Un mio amico sostiene che bisognerebbe scrivere del proprio mondo, senza inventare cose lontane dalle esperienze personali. Giuseppe Pontiggia lo ha fatto, anzi ha cominciato così: ha esordito con il romanzo “La morte in banca”, dove ha raccontato la frustrazione di un lavoro che non amava. Era un impiegato insoddisfatto e poi è diventato uno scrittore da Premio Strega, con una carriera incoraggiata da Elio Vittorini, che lo ha spinto a dedicarsi alla narrativa grazie a quell’esordio autobiografico molto apprezzato.
E se fosse davvero questa la chiave di volta di un successo letterario?
Scrivere ciò di cui si ha diretta conoscenza potrebbe essere il segreto per sentirsi a proprio agio con le dita su una tastiera, la garanzia della tanto ricercata autenticità di un testo.
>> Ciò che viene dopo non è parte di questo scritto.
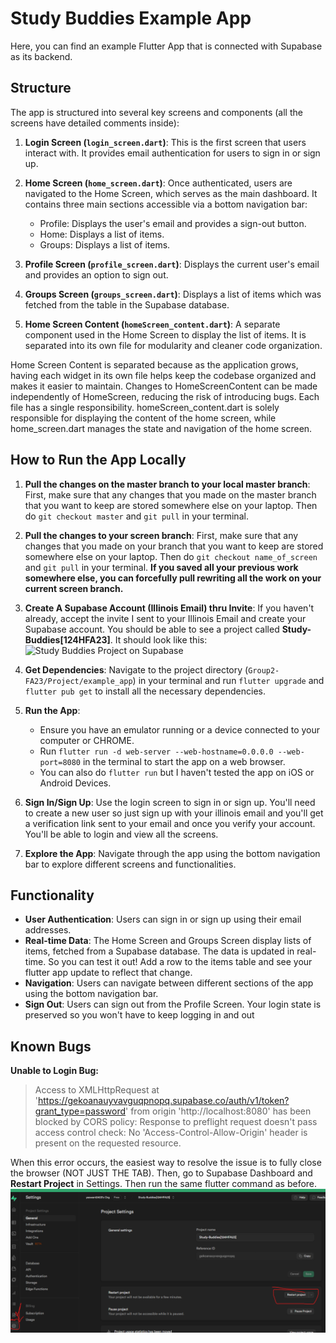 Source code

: # Study Buddies Example App
Here, you can find an example Flutter App that is connected with Supabase as its backend.

<!-- ## Overview -->

<!-- Study Buddies is a Flutter application designed to help users manage and participate in study groups. The app allows users to view their profile, manage items related to their study groups, and view a list of available groups. -->

## Structure

The app is structured into several key screens and components (all the screens have detailed comments inside):

1. **Login Screen (`login_screen.dart`)**: This is the first screen that users interact with. It provides email authentication for users to sign in or sign up.

2. **Home Screen (`home_screen.dart`)**: Once authenticated, users are navigated to the Home Screen, which serves as the main dashboard. It contains three main sections accessible via a bottom navigation bar:
   - Profile: Displays the user's email and provides a sign-out button.
   - Home: Displays a list of items.
   - Groups: Displays a list of items.

3. **Profile Screen (`profile_screen.dart`)**: Displays the current user's email and provides an option to sign out.

4. **Groups Screen (`groups_screen.dart`)**: Displays a list of items which was fetched from the table in the Supabase database. 

5. **Home Screen Content (`homeScreen_content.dart`)**: A separate component used in the Home Screen to display the list of items. It is separated into its own file for modularity and cleaner code organization.

Home Screen Content is separated because as the application grows, having each widget in its own file helps keep the codebase organized and makes it easier to maintain. Changes to HomeScreenContent can be made independently of HomeScreen, reducing the risk of introducing bugs. Each file has a single responsibility. homeScreen_content.dart is solely responsible for displaying the content of the home screen, while home_screen.dart manages the state and navigation of the home screen.

## How to Run the App Locally

1. **Pull the changes on the master branch to your local master branch**: First, make sure that any changes that you
made on the master branch that you want to keep are stored somewhere else on your laptop. Then do `git checkout master` and `git pull` in your terminal. 

2. **Pull the changes to your screen branch**: First, make sure that any changes that you
made on your branch that you want to keep are stored somewhere else on your laptop. Then do `git checkout name_of_screen` and `git pull` in your terminal. **If you saved all your previous work somewhere else, you can forcefully pull rewriting all the work on your current screen branch.**

3. **Create A Supabase Account (Illinois Email) thru Invite**: If you haven't already, accept the invite I sent to your Illinois Email and create your Supabase account.
You should be able to see a project called **Study-Buddies[124HFA23]**. It should look like this: ![Study Buddies Project on Supabase](https://i.imgur.com/mmCdplw.png)

3. **Get Dependencies**: Navigate to the project directory (`Group2-FA23/Project/example_app`) in your terminal and run `flutter upgrade` and `flutter pub get` to install all the necessary dependencies.

5. **Run the App**: 
   - Ensure you have an emulator running or a device connected to your computer or CHROME.
   - Run `flutter run -d web-server --web-hostname=0.0.0.0 --web-port=8080` in the terminal to start the app on a web browser.
   - You can also do `flutter run` but I haven't tested the app on iOS or Android Devices.

6. **Sign In/Sign Up**: Use the login screen to sign in or sign up. You'll need to create a new user so just sign up with your illinois email and you'll get a verification link sent to your email and once you verify your account. You'll be able to login and view all the screens.

7. **Explore the App**: Navigate through the app using the bottom navigation bar to explore different screens and functionalities.

## Functionality

- **User Authentication**: Users can sign in or sign up using their email addresses.
- **Real-time Data**: The Home Screen and Groups Screen display lists of items, fetched from a Supabase database. The data is updated in real-time. So you can test it out! Add a row to the items table and see your flutter app update to reflect that change.
- **Navigation**: Users can navigate between different sections of the app using the bottom navigation bar.
- **Sign Out**: Users can sign out from the Profile Screen. Your login state is preserved so you won't have to keep logging in and out

## Known Bugs

**Unable to Login Bug:**
> Access to XMLHttpRequest at 'https://gekoanauyvavguqpnopq.supabase.co/auth/v1/token?grant_type=password' from origin 'http://localhost:8080' has been blocked by CORS policy: Response to preflight request doesn't pass access control check: No 'Access-Control-Allow-Origin' header is present on the requested resource.

When this error occurs, the easiest way to resolve the issue is to fully close the browser (NOT JUST THE TAB). Then, go to Supabase Dashboard and **Restart Project** in Settings. Then run the same flutter command as before.
![Restart Project](image.png)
Scrivere ciò di cui si ha diretta conoscenza potrebbe essere il segreto per sentirsi a proprio agio con le dita su una tastiera, la garanzia della tanto ricercata autenticità di un testo.
Scrivere di sé senza parlare di sé; inventare personaggi ai quali affidare le proprie esperienze perché possano diventare di interesse pubblico, rendere le abitudini personali potenziali riflessi di quelle altrui. Chissà, magari questo è l’elisir di lunga ispirazione che renderebbe più vantaggiosa la sorte di molti scrittori esordienti.
Quest’estate mia madre mi ha suggerito di leggere Gianrico Carofiglio, un magistrato che scrive thriller legali molto apprezzati. Lo farò, se non altro per curiosità, ma adesso l’ho citato perché i suoi libri dimostrano come le storie di molti scrittori traggano ispirazione da professioni già esistenti e ben avviate, dunque come, spesso, i romanzieri più seguiti siano approdati alla fama letteraria prendendo spunto dalla vita reale.
Mi confronto con questa idea e rifletto sulle cose che scrivo io.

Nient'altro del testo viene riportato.